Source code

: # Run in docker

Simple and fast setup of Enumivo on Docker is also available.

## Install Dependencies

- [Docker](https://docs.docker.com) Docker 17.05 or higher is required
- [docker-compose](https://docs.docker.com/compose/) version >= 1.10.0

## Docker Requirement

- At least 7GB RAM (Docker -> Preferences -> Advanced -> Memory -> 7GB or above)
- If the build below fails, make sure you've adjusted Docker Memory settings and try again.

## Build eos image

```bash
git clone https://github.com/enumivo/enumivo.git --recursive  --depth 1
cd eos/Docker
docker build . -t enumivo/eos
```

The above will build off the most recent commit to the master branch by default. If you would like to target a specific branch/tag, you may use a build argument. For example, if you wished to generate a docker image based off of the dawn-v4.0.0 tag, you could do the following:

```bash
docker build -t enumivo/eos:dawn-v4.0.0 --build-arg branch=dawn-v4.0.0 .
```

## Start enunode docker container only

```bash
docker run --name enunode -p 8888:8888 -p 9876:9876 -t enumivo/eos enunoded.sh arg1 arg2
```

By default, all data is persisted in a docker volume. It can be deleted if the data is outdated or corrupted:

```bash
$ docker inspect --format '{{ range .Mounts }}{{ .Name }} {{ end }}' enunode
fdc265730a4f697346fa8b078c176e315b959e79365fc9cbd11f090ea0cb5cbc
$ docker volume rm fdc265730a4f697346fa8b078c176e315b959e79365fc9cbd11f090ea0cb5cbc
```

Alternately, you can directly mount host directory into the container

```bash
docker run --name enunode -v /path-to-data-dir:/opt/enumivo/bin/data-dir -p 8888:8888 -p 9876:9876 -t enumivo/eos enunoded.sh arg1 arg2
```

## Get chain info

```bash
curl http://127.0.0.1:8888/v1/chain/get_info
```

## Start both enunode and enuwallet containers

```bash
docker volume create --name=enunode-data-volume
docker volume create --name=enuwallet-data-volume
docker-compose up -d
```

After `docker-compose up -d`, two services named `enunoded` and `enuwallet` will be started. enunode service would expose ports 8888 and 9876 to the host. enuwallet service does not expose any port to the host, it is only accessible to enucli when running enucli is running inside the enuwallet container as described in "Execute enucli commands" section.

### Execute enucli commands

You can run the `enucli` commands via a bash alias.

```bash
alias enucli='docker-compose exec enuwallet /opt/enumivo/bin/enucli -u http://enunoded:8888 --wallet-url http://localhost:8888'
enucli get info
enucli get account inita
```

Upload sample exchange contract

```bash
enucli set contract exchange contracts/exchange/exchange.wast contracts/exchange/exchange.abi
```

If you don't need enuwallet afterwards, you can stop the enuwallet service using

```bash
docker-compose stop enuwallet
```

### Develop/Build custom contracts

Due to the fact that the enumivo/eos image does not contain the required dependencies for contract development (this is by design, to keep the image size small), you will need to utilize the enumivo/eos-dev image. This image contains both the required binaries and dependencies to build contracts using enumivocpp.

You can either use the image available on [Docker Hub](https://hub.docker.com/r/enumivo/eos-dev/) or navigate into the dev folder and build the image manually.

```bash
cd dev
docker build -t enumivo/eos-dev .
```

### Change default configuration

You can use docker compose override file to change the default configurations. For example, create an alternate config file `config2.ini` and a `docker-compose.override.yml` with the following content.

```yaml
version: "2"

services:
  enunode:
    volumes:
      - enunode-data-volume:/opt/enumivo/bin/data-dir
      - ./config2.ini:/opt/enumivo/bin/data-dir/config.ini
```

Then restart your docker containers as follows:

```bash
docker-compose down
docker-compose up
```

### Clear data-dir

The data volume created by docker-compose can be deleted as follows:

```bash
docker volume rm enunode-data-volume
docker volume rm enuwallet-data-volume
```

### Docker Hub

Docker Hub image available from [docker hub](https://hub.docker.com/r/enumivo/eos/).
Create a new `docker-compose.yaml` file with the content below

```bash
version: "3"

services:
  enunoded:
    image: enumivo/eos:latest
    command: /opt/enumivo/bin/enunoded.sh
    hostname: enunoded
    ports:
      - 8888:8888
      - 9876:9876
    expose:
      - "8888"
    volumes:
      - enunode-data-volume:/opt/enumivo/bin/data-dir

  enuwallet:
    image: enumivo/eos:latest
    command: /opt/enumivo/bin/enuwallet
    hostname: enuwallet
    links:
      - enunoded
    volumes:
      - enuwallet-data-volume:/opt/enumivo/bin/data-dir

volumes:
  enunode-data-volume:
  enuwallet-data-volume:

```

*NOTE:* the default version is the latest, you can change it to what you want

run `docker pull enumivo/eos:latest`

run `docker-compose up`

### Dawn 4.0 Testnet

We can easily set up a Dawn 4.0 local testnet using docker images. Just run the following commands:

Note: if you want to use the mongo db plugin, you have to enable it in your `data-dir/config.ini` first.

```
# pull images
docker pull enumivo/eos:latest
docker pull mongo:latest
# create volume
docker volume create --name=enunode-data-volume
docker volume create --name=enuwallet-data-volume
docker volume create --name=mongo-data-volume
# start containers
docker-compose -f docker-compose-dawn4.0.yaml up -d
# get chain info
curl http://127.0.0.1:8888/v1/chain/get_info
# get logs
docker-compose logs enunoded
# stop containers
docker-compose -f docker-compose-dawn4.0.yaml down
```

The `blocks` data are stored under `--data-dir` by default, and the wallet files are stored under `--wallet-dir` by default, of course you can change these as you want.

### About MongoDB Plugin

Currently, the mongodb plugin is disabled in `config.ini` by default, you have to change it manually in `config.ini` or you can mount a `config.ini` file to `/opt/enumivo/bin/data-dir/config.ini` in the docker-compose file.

##########

• Problem: Transcribe the data above so that every line matches exactly.

• Written answer:
Source code

: # Run in docker

Simple and fast setup of Enumivo on Docker is also available.

## Install Dependencies

- [Docker](https://docs.docker.com) Docker 17.05 or higher is required
- [docker-compose](https://docs.docker.com/compose/) version >= 1.10.0

## Docker Requirement

- At least 7GB RAM (Docker -> Preferences -> Advanced -> Memory -> 7GB or above)
- If the build below fails, make sure you've adjusted Docker Memory settings and try again.

## Build eos image

```bash
git clone https://github.com/enumivo/enumivo.git --recursive  --depth 1
cd eos/Docker
docker build . -t enumivo/eos
```

The above will build off the most recent commit to the master branch by default. If you would like to target a specific branch/tag, you may use a build argument. For example, if you wished to generate a docker image based off of the dawn-v4.0.0 tag, you could do the following:

```bash
docker build -t enumivo/eos:dawn-v4.0.0 --build-arg branch=dawn-v4.0.0 .
```

## Start enunode docker container only

```bash
docker run --name enunode -p 8888:8888 -p 9876:9876 -t enumivo/eos enunoded.sh arg1 arg2
```

By default, all data is persisted in a docker volume. It can be deleted if the data is outdated or corrupted:

```bash
$ docker inspect --format '{{ range .Mounts }}{{ .Name }} {{ end }}' enunode
fdc265730a4f697346fa8b078c176e315b959e79365fc9cbd11f090ea0cb5cbc
$ docker volume rm fdc265730a4f697346fa8b078c176e315b959e79365fc9cbd11f090ea0cb5cbc
```

Alternately, you can directly mount host directory into the container

```bash
docker run --name enunode -v /path-to-data-dir:/opt/enumivo/bin/data-dir -p 8888:8888 -p 9876:9876 -t enumivo/eos enunoded.sh arg1 arg2
```

## Get chain info

```bash
curl http://127.0.0.1:8888/v1/chain/get_info
```

## Start both enunode and enuwallet containers

```bash
docker volume create --name=enunode-data-volume
docker volume create --name=enuwallet-data-volume
docker-compose up -d
```

After `docker-compose up -d`, two services named `enunoded` and `enuwallet` will be started. enunode service would expose ports 8888 and 9876 to the host. enuwallet service does not expose any port to the host, it is only accessible to enucli when running enucli is running inside the enuwallet container as described in "Execute enucli commands" section.

### Execute enucli commands

You can run the `enucli` commands via a bash alias.

```bash
alias enucli='docker-compose exec enuwallet /opt/enumivo/bin/enucli -u http://enunoded:8888 --wallet-url http://localhost:8888'
enucli get info
enucli get account inita
```

Upload sample exchange contract

```bash
enucli set contract exchange contracts/exchange/exchange.wast contracts/exchange/exchange.abi
```

If you don't need enuwallet afterwards, you can stop the enuwallet service using

```bash
docker-compose stop enuwallet
```

### Develop/Build custom contracts

Due to the fact that the enumivo/eos image does not contain the required dependencies for contract development (this is by design, to keep the image size small), you will need to utilize the enumivo/eos-dev image. This image contains both the required binaries and dependencies to build contracts using enumivocpp.

You can either use the image available on [Docker Hub](https://hub.docker.com/r/enumivo/eos-dev/) or navigate into the dev folder and build the image manually.

```bash
cd dev
docker build -t enumivo/eos-dev .
```

### Change default configuration

You can use docker compose override file to change the default configurations. For example, create an alternate config file `config2.ini` and a `docker-compose.override.yml` with the following content.

```yaml
version: "2"

services:
  enunode:
    volumes:
      - enunode-data-volume:/opt/enumivo/bin/data-dir
      - ./config2.ini:/opt/enumivo/bin/data-dir/config.ini
```

Then restart your docker containers as follows:

```bash
docker-compose down
docker-compose up
```

### Clear data-dir

The data volume created by docker-compose can be deleted as follows:

```bash
docker volume rm enunode-data-volume
docker volume rm enuwallet-data-volume
```

### Docker Hub

Docker Hub image available from [docker hub](https://hub.docker.com/r/enumivo/eos/).
Create a new `docker-compose.yaml` file with the content below

```bash
version: "3"

services:
  enunoded:
    image: enumivo/eos:latest
    command: /opt/enumivo/bin/enunoded.sh
    hostname: enunoded
    ports:
      - 8888:8888
      - 9876:9876
    expose:
      - "8888"
    volumes:
      - enunode-data-volume:/opt/enumivo/bin/data-dir

  enuwallet:
    image: enumivo/eos:latest
    command: /opt/enumivo/bin/enuwallet
    hostname: enuwallet
    links:
      - enunoded
    volumes:
      - enuwallet-data-volume:/opt/enumivo/bin/data-dir

volumes:
  enunode-data-volume:
  enuwallet-data-volume:

```

*NOTE:* the default version is the latest, you can change it to what you want

run `docker pull enumivo/eos:latest`

run `docker-compose up`

### Dawn 4.0 Testnet

We can easily set up a Dawn 4.0 local testnet using docker images. Just run the following commands:

Note: if you want to use the mongo db plugin, you have to enable it in your `data-dir/config.ini` first.

```
# pull images
docker pull enumivo/eos:latest
docker pull mongo:latest
# create volume
docker volume create --name=enunode-data-volume
docker volume create --name=enuwallet-data-volume
docker volume create --name=mongo-data-volume
# start containers
docker-compose -f docker-compose-dawn4.0.yaml up -d
# get chain info
curl http://127.0.0.1:8888/v1/chain/get_info
# get logs
docker-compose logs enunoded
# stop containers
docker-compose -f docker-compose-dawn4.0.yaml down
```

The `blocks` data are stored under `--data-dir` by default, and the wallet files are stored under `--wallet-dir` by default, of course you can change these as you want.

### About MongoDB Plugin

Currently, the mongodb plugin is disabled in `config.ini` by default, you have to change it manually in `config.ini` or you can mount a `config.ini` file to `/opt/enumivo/bin/data-dir/config.ini` in the docker-compose file.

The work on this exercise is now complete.